The listing is to be printed word for word, pictures omitted.

....

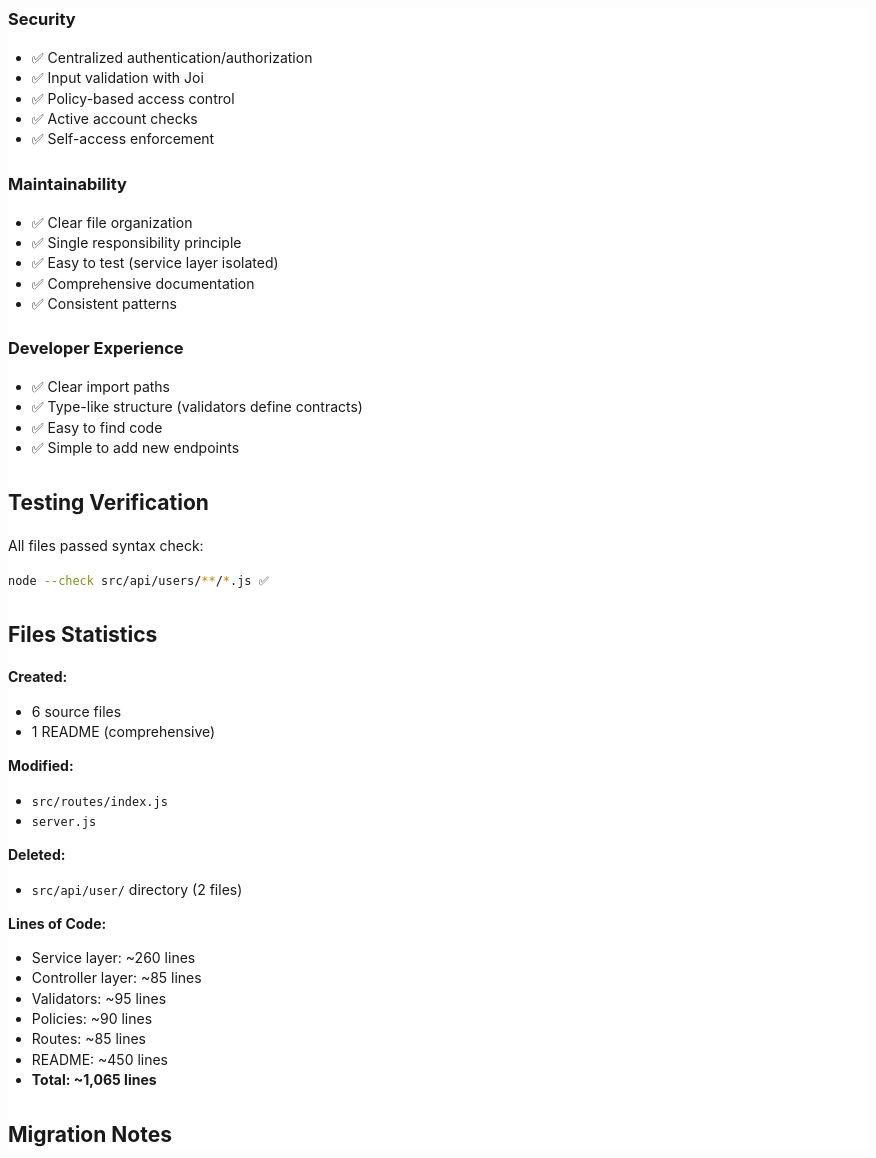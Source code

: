 ### Security
- ✅ Centralized authentication/authorization
- ✅ Input validation with Joi
- ✅ Policy-based access control
- ✅ Active account checks
- ✅ Self-access enforcement

### Maintainability
- ✅ Clear file organization
- ✅ Single responsibility principle
- ✅ Easy to test (service layer isolated)
- ✅ Comprehensive documentation
- ✅ Consistent patterns

### Developer Experience
- ✅ Clear import paths
- ✅ Type-like structure (validators define contracts)
- ✅ Easy to find code
- ✅ Simple to add new endpoints

## Testing Verification

All files passed syntax check:
```bash
node --check src/api/users/**/*.js ✅
```

## Files Statistics

**Created:**
- 6 source files
- 1 README (comprehensive)

**Modified:**
- `src/routes/index.js`
- `server.js`

**Deleted:**
- `src/api/user/` directory (2 files)

**Lines of Code:**
- Service layer: ~260 lines
- Controller layer: ~85 lines
- Validators: ~95 lines
- Policies: ~90 lines
- Routes: ~85 lines
- README: ~450 lines
- **Total: ~1,065 lines**

## Migration Notes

....

**Finished task:**
Source code

: ### Security
- ✅ Centralized authentication/authorization
- ✅ Input validation with Joi
- ✅ Policy-based access control
- ✅ Active account checks
- ✅ Self-access enforcement

### Maintainability
- ✅ Clear file organization
- ✅ Single responsibility principle
- ✅ Easy to test (service layer isolated)
- ✅ Comprehensive documentation
- ✅ Consistent patterns

### Developer Experience
- ✅ Clear import paths
- ✅ Type-like structure (validators define contracts)
- ✅ Easy to find code
- ✅ Simple to add new endpoints

## Testing Verification

All files passed syntax check:
```bash
node --check src/api/users/**/*.js ✅
```

## Files Statistics

**Created:**
- 6 source files
- 1 README (comprehensive)

**Modified:**
- `src/routes/index.js`
- `server.js`

**Deleted:**
- `src/api/user/` directory (2 files)

**Lines of Code:**
- Service layer: ~260 lines
- Controller layer: ~85 lines
- Validators: ~95 lines
- Policies: ~90 lines
- Routes: ~85 lines
- README: ~450 lines
- **Total: ~1,065 lines**

## Migration Notes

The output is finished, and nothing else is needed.